Dorothy and I were for a moment nonplused. Where were we to find thirty young men suitable, ready and free to go overseas with a French hospital? The answer was in the U.S.A. on the one hand, among the conscientious objectors of Britain on the other. So we sent an S.O.S. to the American Field Service in New York for drivers and another to the Friends' Ambulance Unit in London for hospital orderlies. Both appeals were answered. The American Field Service would supply a group of drivers, the Friends' Ambulance Unit would find us young men with hospital experience.
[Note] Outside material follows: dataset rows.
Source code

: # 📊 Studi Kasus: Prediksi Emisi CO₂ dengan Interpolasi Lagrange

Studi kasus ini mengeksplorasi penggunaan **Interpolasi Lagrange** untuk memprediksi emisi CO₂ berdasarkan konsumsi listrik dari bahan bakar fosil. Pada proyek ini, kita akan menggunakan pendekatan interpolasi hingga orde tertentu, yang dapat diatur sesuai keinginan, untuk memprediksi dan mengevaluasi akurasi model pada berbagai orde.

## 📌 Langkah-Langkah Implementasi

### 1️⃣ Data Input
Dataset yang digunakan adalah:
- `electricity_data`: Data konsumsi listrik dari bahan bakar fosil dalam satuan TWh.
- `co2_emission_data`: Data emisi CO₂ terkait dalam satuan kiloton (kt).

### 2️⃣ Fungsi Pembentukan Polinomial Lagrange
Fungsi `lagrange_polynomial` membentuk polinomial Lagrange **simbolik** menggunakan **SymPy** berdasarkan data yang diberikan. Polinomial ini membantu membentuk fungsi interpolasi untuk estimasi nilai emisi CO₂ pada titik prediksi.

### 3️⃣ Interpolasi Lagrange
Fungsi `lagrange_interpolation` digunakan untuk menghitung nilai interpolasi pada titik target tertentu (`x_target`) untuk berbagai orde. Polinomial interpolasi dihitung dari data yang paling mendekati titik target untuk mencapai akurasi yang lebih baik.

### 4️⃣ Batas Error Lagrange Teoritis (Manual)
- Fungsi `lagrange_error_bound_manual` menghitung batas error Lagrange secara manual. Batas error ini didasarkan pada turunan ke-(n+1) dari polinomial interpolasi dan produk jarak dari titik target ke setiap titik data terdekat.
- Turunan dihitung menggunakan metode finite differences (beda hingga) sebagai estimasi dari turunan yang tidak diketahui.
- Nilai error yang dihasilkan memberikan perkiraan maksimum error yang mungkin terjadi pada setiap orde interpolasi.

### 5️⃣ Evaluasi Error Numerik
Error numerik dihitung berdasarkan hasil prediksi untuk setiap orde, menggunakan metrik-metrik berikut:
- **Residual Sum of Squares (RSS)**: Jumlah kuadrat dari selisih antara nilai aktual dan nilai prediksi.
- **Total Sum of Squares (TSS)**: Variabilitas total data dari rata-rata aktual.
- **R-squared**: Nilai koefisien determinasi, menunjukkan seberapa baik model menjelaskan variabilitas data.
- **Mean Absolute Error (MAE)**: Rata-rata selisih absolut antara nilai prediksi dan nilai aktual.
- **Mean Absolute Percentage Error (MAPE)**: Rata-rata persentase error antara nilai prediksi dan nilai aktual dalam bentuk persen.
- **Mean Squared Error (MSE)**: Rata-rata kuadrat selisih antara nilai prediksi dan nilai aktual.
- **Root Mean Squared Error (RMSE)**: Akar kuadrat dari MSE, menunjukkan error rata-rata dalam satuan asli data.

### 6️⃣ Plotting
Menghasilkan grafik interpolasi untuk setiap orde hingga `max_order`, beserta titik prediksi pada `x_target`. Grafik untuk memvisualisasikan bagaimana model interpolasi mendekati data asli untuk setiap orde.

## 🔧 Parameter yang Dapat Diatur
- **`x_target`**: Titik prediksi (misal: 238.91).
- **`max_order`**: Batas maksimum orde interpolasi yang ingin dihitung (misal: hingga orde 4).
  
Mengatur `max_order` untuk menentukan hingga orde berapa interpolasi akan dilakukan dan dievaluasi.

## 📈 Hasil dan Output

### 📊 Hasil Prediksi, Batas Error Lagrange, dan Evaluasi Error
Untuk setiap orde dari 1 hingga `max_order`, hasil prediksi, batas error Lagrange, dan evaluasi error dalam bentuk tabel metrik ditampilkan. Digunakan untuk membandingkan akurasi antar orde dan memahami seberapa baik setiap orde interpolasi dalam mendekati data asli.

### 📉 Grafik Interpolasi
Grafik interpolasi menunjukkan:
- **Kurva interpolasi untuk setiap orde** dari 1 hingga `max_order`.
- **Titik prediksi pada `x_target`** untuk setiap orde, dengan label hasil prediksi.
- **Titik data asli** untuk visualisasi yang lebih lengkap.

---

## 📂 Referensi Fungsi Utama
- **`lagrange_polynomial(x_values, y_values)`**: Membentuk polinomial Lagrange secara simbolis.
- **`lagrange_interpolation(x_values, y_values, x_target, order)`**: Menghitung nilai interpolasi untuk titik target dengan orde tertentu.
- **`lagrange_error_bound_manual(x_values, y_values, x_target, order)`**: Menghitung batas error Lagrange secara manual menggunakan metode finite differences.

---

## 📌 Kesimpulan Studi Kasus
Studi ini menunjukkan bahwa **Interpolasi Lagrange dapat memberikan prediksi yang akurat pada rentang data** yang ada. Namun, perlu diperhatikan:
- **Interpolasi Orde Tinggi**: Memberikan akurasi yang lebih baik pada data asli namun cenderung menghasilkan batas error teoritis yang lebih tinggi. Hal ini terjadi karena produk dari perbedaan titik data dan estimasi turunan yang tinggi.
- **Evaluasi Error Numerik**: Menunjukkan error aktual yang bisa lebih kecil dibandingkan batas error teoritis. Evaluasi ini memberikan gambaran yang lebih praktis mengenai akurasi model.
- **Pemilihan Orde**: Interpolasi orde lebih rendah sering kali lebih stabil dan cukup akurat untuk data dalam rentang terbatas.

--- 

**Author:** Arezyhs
We seem to have acted on faith like the early Christians; we had found the men but where were we to find the vehicles, and the tents and all the rest? I remember making my way full of hope into the Transport Section of the War Office and starting out to explain to a kindly major what my idea was. "We must above all," I insisted, "be mobile, that is more important than anything else."

The very benign major lifted a grizzled eyebrow. "Just how," he asked, "do you envisage your unit? Is it to be a field ambulance or a casualty clearing station? Our field ambulances carry no beds, only stretchers. A C.C.S. on the other hand is not mobile. It depends for movement on the transport of the division to which it belongs."

"I want," I answered, "to combine the best points of each. Beds we must have and linen and pillows, the full equipment, in fact, of a C.C.S. of one hundred beds, but we must be able to move anywhere at any time under our own steam. How many trucks will we need?"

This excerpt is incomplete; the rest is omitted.